Interesting article at The Reformed Broker looking at the current state of finance markets where money is essentially free and a company’s style is more important than its substance - image is valued more than assets.
There are no asset managers who represent their strategy to clients as “We buy the most expensive assets, and add to them as they rise in price and valuation.” That’s unfortunate, because this is the only strategy that could have possibly enabled an asset manager to outperform in the modern era. It’s one of those things you could never advertise, but had you done it, you’d have beaten everyone over the ten-year period since the market’s generational low.
But almost every investment professional says that they do the opposite of this. Even the explicitly growth-oriented managers use terms like “at a reasonable price,” to communicate their place on the spectrum of speculative chastity. There are no textbooks lauding an investment approach where it makes more sense to buy PayPal at 4 times book on its way to 9 times book while forsaking Goldman Sachs at less than 1 times book.
Some of this is no doubt down to network effects - AirBNB’s product can be rolled out in a new market for a negligible cost compared to a major hotel chain moving in to a new territory - but you still wonder if this is some sort of repeat of the Dot Com boom where most tech companies were massively overvalued based on hype.

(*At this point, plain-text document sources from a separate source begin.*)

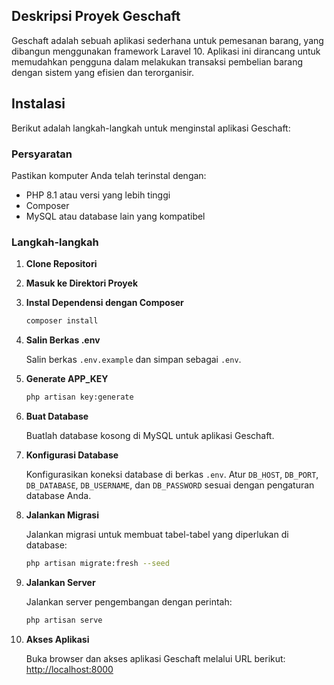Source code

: ## Deskripsi Proyek Geschaft

Geschaft adalah sebuah aplikasi sederhana untuk pemesanan barang, yang dibangun menggunakan framework Laravel 10. Aplikasi ini dirancang untuk memudahkan pengguna dalam melakukan transaksi pembelian barang dengan sistem yang efisien dan terorganisir.

## Instalasi

Berikut adalah langkah-langkah untuk menginstal aplikasi Geschaft:

### Persyaratan

Pastikan komputer Anda telah terinstal dengan:

-   PHP 8.1 atau versi yang lebih tinggi
-   Composer
-   MySQL atau database lain yang kompatibel

### Langkah-langkah

1. **Clone Repositori**

2. **Masuk ke Direktori Proyek**

3. **Instal Dependensi dengan Composer**

    ```bash
    composer install
    ```

4. **Salin Berkas .env**

    Salin berkas `.env.example` dan simpan sebagai `.env`.

5. **Generate APP_KEY**

    ```bash
    php artisan key:generate
    ```

6. **Buat Database**

    Buatlah database kosong di MySQL untuk aplikasi Geschaft.

7. **Konfigurasi Database**

    Konfigurasikan koneksi database di berkas `.env`. Atur `DB_HOST`, `DB_PORT`, `DB_DATABASE`, `DB_USERNAME`, dan `DB_PASSWORD` sesuai dengan pengaturan database Anda.

8. **Jalankan Migrasi**

    Jalankan migrasi untuk membuat tabel-tabel yang diperlukan di database:

    ```bash
    php artisan migrate:fresh --seed
    ```

9. **Jalankan Server**

    Jalankan server pengembangan dengan perintah:

    ```bash
    php artisan serve
    ```

10. **Akses Aplikasi**

    Buka browser dan akses aplikasi Geschaft melalui URL berikut: [http://localhost:8000](http://localhost:8000)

I’ve had a similar discussion with a friend of mine regarding buying property. We both took the rational approach of not buying for a long time as the market was severely overpriced, and, in my case, when I did buy I bought something I could afford to repay even if rates went up a few percent. In this age of free money, that was completely the wrong strategy. The correct one was to borrow as much money as the bank would give me, get an interest only mortgage to lower repayments and just get rich off the capital appreciation without repaying any of the principal. Is this a temporary aberration, or the new normal?